PS: More information on that topic: the boost::thread and thread safety annotations post or LLVM docs.

--
* I know, programmers hate frameworks, we were hating GTSPP;) too, but we were merging an another telco framework used in the previous project with the hapless GTSPP;) as not to expose the application programmers to too much madness - you know, brains melting, people screaming, teams disintegrating... So it was a Good Thing in the end!

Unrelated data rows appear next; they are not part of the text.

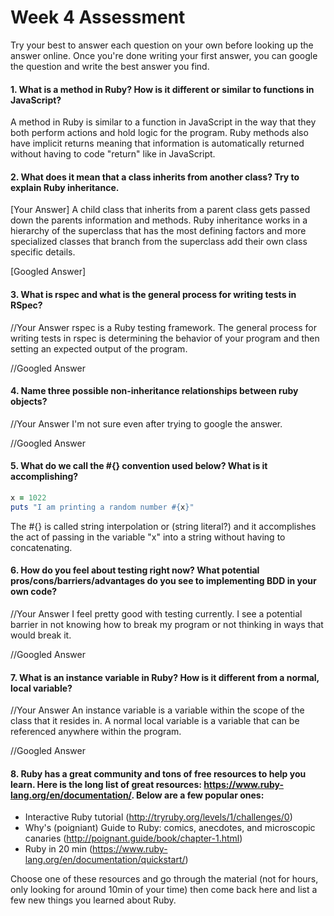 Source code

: # Week 4 Assessment

Try your best to answer each question on your own before looking up the answer online. Once you're done writing your first answer, you can google the question and write the best answer you find.


#### 1. What is a method in Ruby? How is it different or similar to functions in JavaScript?
A method in Ruby is similar to a function in JavaScript in the way that they both perform actions and hold logic for the program. Ruby methods also have implicit returns meaning that information is automatically returned without having to code "return" like in JavaScript.

#### 2. What does it mean that a class inherits from another class? Try to explain Ruby inheritance.


[Your Answer]
A child class that inherits from a parent class gets passed down the parents information and methods. Ruby inheritance works in a hierarchy of the superclass that has the most defining factors and more specialized classes that branch from the superclass add their own class specific details.


[Googled Answer]


#### 3. What is rspec and what is the general process for writing tests in RSpec?

//Your Answer
rspec is a Ruby testing framework. The general process for writing tests in rspec is determining the behavior of your program and then setting an expected output of the program.

//Googled Answer


#### 4. Name three possible non-inheritance relationships between ruby objects?

//Your Answer
I'm not sure even after trying to google the answer.

//Googled Answer


#### 5. What do we call the #{} convention used below? What is it accomplishing?

```ruby
x = 1022
puts "I am printing a random number #{x}"
```

The #{} is called string interpolation or (string literal?) and it accomplishes the act of passing in the variable "x" into a string without having to concatenating.

#### 6. How do you feel about testing right now? What potential pros/cons/barriers/advantages do you see to implementing BDD in your own code?

//Your Answer
I feel pretty good with testing currently. I see a potential barrier in not knowing how to break my program or not thinking in ways that would break it.

//Googled Answer


#### 7. What is an instance variable in Ruby? How is it different from a normal, local variable?

//Your Answer
An instance variable is a variable within the scope of the class that it resides in. A normal local variable is a variable that can be referenced anywhere within the program.

//Googled Answer

#### 8. Ruby has a great community and tons of free resources to help you learn. Here is the long list of great resources: https://www.ruby-lang.org/en/documentation/. Below are a few popular ones:
- Interactive Ruby tutorial (http://tryruby.org/levels/1/challenges/0)
- Why's (poigniant) Guide to Ruby: comics, anecdotes, and microscopic canaries (http://poignant.guide/book/chapter-1.html)
- Ruby in 20 min (https://www.ruby-lang.org/en/documentation/quickstart/)


Choose one of these resources and go through the material (not for hours, only looking for around 10min of your time) then come back here and list a few new things you learned about Ruby.
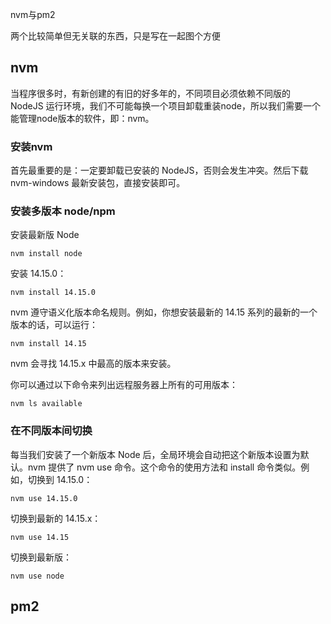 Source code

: nvm与pm2

两个比较简单但无关联的东西，只是写在一起图个方便

## nvm
当程序很多时，有新创建的有旧的好多年的，不同项目必须依赖不同版的 NodeJS 运行环境，我们不可能每换一个项目卸载重装node，所以我们需要一个能管理node版本的软件，即：nvm。

### 安装nvm
首先最重要的是：一定要卸载已安装的 NodeJS，否则会发生冲突。然后下载 nvm-windows 最新安装包，直接安装即可。

### 安装多版本 node/npm
安装最新版 Node
```
nvm install node
```

安装 14.15.0：
```
nvm install 14.15.0
```

nvm 遵守语义化版本命名规则。例如，你想安装最新的 14.15 系列的最新的一个版本的话，可以运行：
```
nvm install 14.15
```

nvm 会寻找 14.15.x 中最高的版本来安装。

你可以通过以下命令来列出远程服务器上所有的可用版本：
```
nvm ls available
```

### 在不同版本间切换
每当我们安装了一个新版本 Node 后，全局环境会自动把这个新版本设置为默认。nvm 提供了 nvm use 命令。这个命令的使用方法和 install 命令类似。例如，切换到 14.15.0：
```
nvm use 14.15.0
```

切换到最新的 14.15.x：
```
nvm use 14.15
```

切换到最新版：
```
nvm use node
```

## pm2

** You don't really think I gave up on this, do you? So what was my solution? Right! I wrote a Python test driver repeating testcases by 1000s and grepping the output for specified error messages. The classic and proven multithreading testing strategy. Maybe a little brute-force and old-fashioned, but you know what? It did the job!

Sunday 12 August 2012

Coding styles.

As I was looking at my mate's C++ code I spotted the following curious lines:
  TreeDataCIterator it  ( m_treeDataList.begin() ), 
                    end ( m_treeDataList.end() );
Don't you think it's rather unusual for C++? Myself would rather writhe something more mundane like:
  TreeDataCIterator it = m_treeDataList.begin(); 
  TreeDataCIterator end = m_treeDataList.end();
complying with some old coding guidelines of the dark ages (aka 90-ties) which were imposed on the unhappy programmers in some big, iternational, waterfall project. But, you know, habit is the second nature... So I was somehow perplexed by the originality of the code, as I'd rather expected more dull style (like mine) considered C++'s strong C-legacy. But then I rememebred that my mate was originally a LISP programmer (but then his LISP-based company didn't really take off) and everything became clear! Look at this snippet uf LISP code from the SICP book:
  (define (count-leaves x)
      (cond ((null? x) 0)
            ((not (pair? x)) 1)
            (else (+ (count-leaves (car x))
                     (count-leaves (cdr x))))))
isn't it similiar? The love of parenthesis cannot be cured of easily ;-).

On the other hand, this could be as well an exmple if the C++ initalization syntax, and in C++11 we could write as well:
  TreeDataCIterator it  { m_treeDataList.begin() }, 
                    end { m_treeDataList.end() };
Not that LISPy at all (instead maybe a little confusing)! But seriously, don't you think arguing about this is a loss of time? Well, not really, good code should be readable, and if we care about our code, it's does matter. But then I find myself increasingly obsessed with code formatting and visual appeal of my code. It's certainly not wrong, but it robs my brain of its preciuos ressources. Remember? Your brain can hold in memory only 6-7 items at the same time, so decreasing mental load is a blessing for it. Not mentioning that formatting and reformatting your code takes time.

And the worst is, that your favourite formatting style at the moment won't be that in the next year. Myself, I was in projects where the coding styles looken at first insane to me! And I arguend and ranted but complied to them for the greater (i.e. project's) good. An guess what, now I'm using elements of these coding styles in my own code! Ok, not everything, but some parts weren't so nutty at all. What does that mean? Yes, you guessed it: coding styles doen't matter at all. But switching between them does!

So why we just don't stop doing this? Why don't let wo the computer do this and concertrate on more important aspects oif code? There are so many of them! As I first read about Go's policy about code formatting I wasn't too enthusiastic about it. But meanwhile I find it a good idea: only one prescribed layout style automatically imposed on your source code! Let's forget about coding standards and concentrate on problem solving!